[Entries shown Boundary: Start]
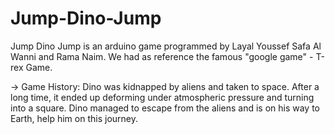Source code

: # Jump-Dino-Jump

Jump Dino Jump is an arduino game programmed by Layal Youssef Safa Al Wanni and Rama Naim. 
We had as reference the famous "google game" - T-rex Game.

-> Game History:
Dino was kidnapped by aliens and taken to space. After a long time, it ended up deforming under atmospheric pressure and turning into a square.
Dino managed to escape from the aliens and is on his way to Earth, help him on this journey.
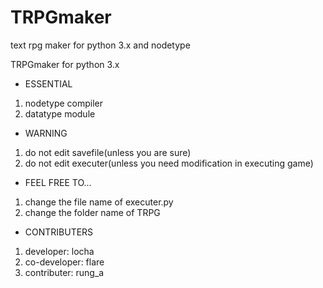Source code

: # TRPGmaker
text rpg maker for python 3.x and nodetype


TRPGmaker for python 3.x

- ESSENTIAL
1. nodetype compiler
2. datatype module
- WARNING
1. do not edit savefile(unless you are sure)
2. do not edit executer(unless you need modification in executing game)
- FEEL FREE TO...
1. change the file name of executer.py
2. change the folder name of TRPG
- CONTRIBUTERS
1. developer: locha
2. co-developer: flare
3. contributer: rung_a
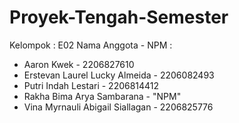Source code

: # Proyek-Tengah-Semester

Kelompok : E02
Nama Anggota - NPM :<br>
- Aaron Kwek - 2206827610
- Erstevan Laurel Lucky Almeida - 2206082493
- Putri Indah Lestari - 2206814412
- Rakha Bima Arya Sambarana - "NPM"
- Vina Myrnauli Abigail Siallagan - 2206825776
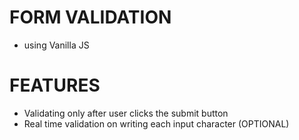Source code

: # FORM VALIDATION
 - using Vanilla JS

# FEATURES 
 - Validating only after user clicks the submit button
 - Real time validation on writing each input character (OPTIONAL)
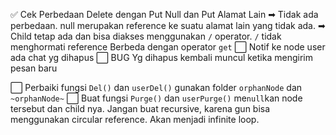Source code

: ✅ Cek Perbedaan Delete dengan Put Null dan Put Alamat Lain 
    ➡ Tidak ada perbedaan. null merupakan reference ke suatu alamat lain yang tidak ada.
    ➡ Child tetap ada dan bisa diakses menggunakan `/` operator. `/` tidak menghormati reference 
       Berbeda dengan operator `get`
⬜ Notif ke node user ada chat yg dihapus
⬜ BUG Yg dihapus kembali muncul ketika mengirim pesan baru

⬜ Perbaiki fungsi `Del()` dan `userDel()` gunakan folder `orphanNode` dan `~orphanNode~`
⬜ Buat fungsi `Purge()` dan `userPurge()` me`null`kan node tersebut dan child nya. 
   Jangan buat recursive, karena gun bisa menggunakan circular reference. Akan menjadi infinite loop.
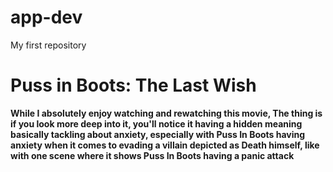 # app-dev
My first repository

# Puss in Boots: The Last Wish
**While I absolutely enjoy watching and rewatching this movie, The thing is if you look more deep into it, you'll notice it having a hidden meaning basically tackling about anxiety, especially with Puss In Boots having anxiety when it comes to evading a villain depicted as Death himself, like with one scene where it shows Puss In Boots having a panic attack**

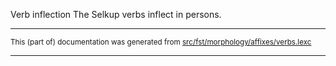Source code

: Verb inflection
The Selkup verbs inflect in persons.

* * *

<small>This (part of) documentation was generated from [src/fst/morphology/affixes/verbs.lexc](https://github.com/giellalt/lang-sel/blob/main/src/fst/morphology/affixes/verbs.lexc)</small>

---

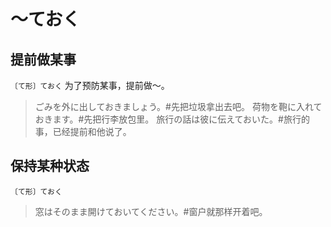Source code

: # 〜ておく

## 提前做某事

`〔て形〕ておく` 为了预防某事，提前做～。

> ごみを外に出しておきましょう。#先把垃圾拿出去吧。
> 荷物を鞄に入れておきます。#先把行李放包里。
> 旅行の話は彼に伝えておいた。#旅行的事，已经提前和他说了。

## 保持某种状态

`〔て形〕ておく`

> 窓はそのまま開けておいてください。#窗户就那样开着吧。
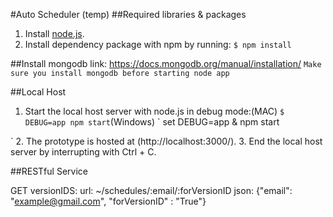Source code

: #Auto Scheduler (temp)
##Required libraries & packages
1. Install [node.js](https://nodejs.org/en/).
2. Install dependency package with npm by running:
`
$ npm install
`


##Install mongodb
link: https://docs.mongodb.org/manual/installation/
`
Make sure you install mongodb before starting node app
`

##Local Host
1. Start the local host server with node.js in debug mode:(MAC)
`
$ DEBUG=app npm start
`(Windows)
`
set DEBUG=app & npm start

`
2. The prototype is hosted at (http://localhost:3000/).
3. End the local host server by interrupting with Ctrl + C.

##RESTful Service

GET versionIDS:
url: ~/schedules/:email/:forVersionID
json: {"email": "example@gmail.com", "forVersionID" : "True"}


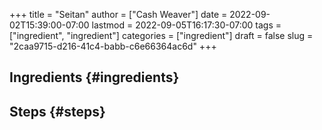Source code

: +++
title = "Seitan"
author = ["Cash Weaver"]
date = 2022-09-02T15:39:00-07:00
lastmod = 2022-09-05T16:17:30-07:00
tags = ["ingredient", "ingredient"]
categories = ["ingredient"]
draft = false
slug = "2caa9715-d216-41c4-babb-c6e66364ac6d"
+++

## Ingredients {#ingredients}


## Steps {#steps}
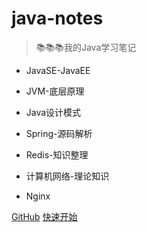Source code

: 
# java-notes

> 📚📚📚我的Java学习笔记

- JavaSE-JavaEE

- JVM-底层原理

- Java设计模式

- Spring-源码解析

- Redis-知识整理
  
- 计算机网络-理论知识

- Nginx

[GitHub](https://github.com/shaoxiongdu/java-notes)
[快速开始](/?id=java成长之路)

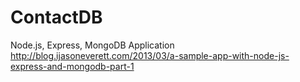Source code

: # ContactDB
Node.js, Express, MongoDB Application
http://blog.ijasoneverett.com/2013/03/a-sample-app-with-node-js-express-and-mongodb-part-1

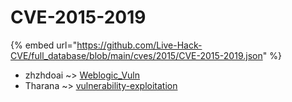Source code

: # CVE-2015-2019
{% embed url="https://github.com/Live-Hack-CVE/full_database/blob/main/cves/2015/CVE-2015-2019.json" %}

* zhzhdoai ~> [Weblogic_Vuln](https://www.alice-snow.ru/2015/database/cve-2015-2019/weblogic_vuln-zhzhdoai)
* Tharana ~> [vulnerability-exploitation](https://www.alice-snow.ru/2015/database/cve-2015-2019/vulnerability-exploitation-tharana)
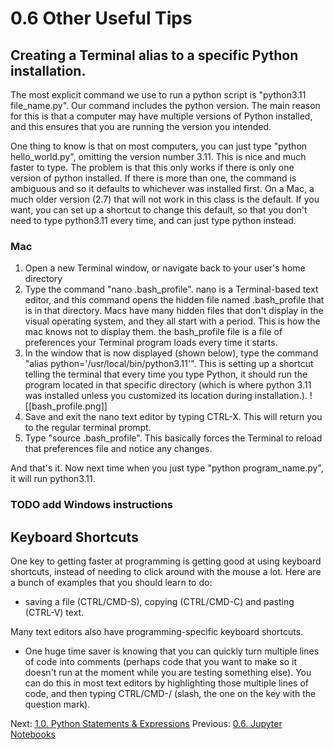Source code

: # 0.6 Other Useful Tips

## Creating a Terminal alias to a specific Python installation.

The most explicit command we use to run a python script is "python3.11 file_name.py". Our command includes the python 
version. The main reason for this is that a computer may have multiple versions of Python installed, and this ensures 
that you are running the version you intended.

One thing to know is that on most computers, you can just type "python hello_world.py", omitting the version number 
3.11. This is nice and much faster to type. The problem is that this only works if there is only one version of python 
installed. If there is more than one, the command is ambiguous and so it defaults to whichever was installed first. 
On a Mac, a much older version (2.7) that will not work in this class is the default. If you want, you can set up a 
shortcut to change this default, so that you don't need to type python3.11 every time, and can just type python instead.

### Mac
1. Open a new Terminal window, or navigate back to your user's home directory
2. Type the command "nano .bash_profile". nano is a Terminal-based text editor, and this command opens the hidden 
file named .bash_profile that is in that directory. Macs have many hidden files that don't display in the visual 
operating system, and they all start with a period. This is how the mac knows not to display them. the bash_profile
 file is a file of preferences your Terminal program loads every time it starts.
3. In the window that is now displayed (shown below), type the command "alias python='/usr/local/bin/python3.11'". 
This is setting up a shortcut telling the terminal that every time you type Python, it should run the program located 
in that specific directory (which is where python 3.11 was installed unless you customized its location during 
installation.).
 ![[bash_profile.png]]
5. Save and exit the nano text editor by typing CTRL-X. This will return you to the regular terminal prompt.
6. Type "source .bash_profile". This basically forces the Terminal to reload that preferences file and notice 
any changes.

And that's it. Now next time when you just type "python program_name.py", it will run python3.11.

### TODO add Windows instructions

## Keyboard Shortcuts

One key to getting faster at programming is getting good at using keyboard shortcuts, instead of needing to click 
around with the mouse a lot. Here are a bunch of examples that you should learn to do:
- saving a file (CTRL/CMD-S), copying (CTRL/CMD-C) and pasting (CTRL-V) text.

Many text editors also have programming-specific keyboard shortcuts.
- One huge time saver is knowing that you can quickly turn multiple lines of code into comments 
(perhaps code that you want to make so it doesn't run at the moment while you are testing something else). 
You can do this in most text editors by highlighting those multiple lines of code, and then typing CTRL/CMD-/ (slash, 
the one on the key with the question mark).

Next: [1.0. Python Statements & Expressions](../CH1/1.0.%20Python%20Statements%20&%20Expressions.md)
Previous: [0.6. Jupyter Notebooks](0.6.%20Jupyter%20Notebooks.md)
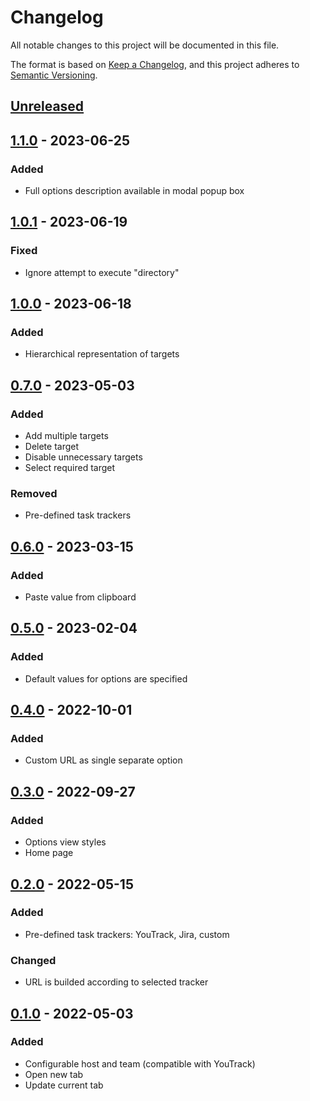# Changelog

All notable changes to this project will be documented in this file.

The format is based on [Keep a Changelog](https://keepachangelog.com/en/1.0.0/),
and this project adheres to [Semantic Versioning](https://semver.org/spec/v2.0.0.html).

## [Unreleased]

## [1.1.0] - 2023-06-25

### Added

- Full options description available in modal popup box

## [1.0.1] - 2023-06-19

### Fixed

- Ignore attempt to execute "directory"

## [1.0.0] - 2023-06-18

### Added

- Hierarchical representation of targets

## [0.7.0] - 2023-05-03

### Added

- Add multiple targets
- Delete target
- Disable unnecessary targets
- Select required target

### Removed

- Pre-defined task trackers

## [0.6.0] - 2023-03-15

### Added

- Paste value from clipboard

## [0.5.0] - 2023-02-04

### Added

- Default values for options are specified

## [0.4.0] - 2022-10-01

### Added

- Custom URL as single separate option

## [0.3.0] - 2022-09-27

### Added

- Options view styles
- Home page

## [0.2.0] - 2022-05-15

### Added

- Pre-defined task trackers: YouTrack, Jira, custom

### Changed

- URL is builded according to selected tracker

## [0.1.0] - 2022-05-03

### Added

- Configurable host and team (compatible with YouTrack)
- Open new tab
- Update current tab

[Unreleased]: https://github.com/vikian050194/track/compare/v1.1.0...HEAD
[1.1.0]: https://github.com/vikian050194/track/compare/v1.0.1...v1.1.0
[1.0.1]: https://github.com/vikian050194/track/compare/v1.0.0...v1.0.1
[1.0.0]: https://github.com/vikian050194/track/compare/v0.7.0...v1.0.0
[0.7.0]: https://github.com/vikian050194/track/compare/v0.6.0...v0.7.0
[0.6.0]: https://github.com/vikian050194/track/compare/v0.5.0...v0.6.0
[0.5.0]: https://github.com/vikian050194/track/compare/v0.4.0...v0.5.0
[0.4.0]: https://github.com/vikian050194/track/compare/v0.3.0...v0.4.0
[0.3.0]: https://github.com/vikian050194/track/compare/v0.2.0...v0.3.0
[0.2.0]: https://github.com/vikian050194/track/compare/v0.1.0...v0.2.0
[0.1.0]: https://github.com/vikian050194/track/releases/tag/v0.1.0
[Entries shown Boundary: End]
Description of the task
Write out every line from the data above that includes "dihapus".

Your response
⬜ Notif ke node user ada chat yg dihapus
⬜ BUG Yg dihapus kembali muncul ketika mengirim pesan baru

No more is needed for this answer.